Misbakhun mengungkapkan bahwa banyak kejadian yang berulangkali terjadi yaitu aset sitaan kembali lagi ke pemilik lama. Dia mencontohkan pabrik tekstil besar di Solo yang menjadi "pasien" dari Badan Penyehatan Perbankan Nasional (BPPN).

Pabrik tekstil itu dibeli oleh seorang notaris yang apabila ditelusuri profilnya sangat tidak memungkinkan untuk menjadi pemilik pabrik. Sebab, notaris itu menjadi sarana bagi pemilik lama untuk membeli kembali asetnya.

"Pabrik tekstil menghadapi situasi yang sama ketika dikelola generasi berikutnya mau melakukan upaya yang sama lagi, tapi sekarang skemanya tidak melalui BPPN melainkan Penundaan Kewajiban Pembayaran Utang (PKPU)," tambah dia.

Selain itu menurut Misbakhun, ada penguasaan yang bersifat fisik tetapi negara tidak menguasai dokumen jaminannya.
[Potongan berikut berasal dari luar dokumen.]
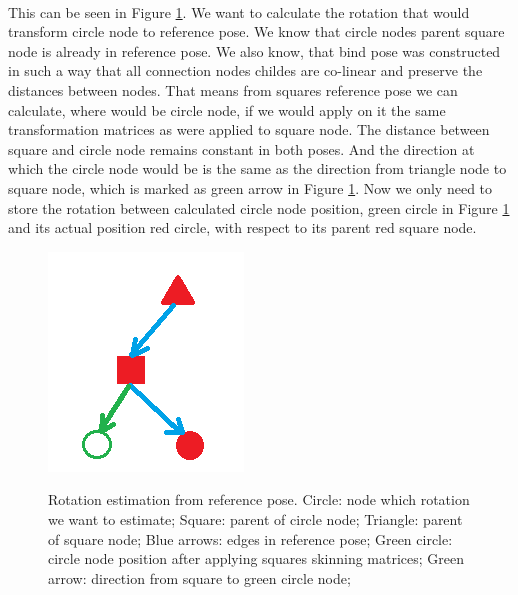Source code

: \paragraph{}
This can be seen in Figure \ref{fig:DoF_estimation_ilu}. We want to calculate the rotation that would transform circle node to reference pose. We know that circle nodes parent square node is already in reference pose. We also know, that bind pose was constructed in such a way that all connection nodes childes are co-linear and preserve the distances between nodes. That means from squares reference pose we can calculate, where would be circle node, if we would apply on it the same transformation matrices as were applied to square node. The distance between square and circle node remains constant in both poses. And the direction at which the circle node would be is the same as the direction from triangle node to square node, which is marked as green arrow in Figure \ref{fig:DoF_estimation_ilu}. Now we only need to store the rotation between calculated circle node position, green circle in Figure \ref{fig:DoF_estimation_ilu} and its actual position red circle, with respect to its parent red square node.

\begin{figure}[h]
    \centering
    \includegraphics[]{images/DoF_estimation.png}
    \label{fig:DoF_estimation_ilu}
    \caption[Rotation estimation from reference pose]{Rotation estimation from reference pose. Circle: node which rotation we want to estimate; Square: parent of circle node; Triangle: parent of square node; Blue arrows: edges in reference pose; Green circle: circle node position after applying squares skinning matrices; Green arrow: direction from square to green circle node;}
\end{figure}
Untuk itu, ia mendorong Satgas BLBI menyiapkan profil dari aset-aset itu.

"Kalau dimiliki orang baru dijalankan dengan aktivitas yang benar, produktif menciptakan lapangan pekerjaan, aset itu dilepas dengan produktif oleh negara. Aset yang sebelumnya produktif tetap harus produktif, tetap menyerap tenaga kerja, membayar pajak ke negara dan memberi kontribusi terhadap ekonomi," ujarnya.

Sebelumnya, Direktur Jenderal Kekayaan Negara (DJKN) Kementerian Keuangan yang juga Ketua Satgas Bantuan Likuiditas Bank Indonesia (BLBI) Rionald Silaban menyebut telah memperoleh total nilai pengembalian dana sebesar Rp28,53 triliun hingga 25 Maret 2023. Nilai itu terdiri dari uang dan aset yang disita dan dikuasai negara, tapi nilai terbesar dari pengembalian dana diperoleh dari aset sitaan atau jaminan barang.

"Dalam bentuk sita barang jaminan dan harta kekayaan lainnya sebesar Rp13,7 triliun, ini adalah angka perkiraan estimasi," ujar Rionald Silaban saat melakukan rapat kerja bersama Komisi XI DPR, di Jakarta, Selasa.

Selain dalam bentuk sita barang, nilai pengembalian dana BLBI itu juga diperoleh satgas dalam bentuk uang yang kemudian masuk ke dalam penerimaan negara bukan pajak (PNBP) senilai Rp1,05 triliun. Kemudian dalam bentuk penguasaan aset properti senilai Rp8,54 triliun, dalam bentuk penetapan status penggunaan (PSP) dan hibah kepada kementerian/lembaga atau pemerintah daerah senilai Rp2,70 triliun, dan penyertaan modal negara (PMN) non tunai senilai Rp2,49 triliun.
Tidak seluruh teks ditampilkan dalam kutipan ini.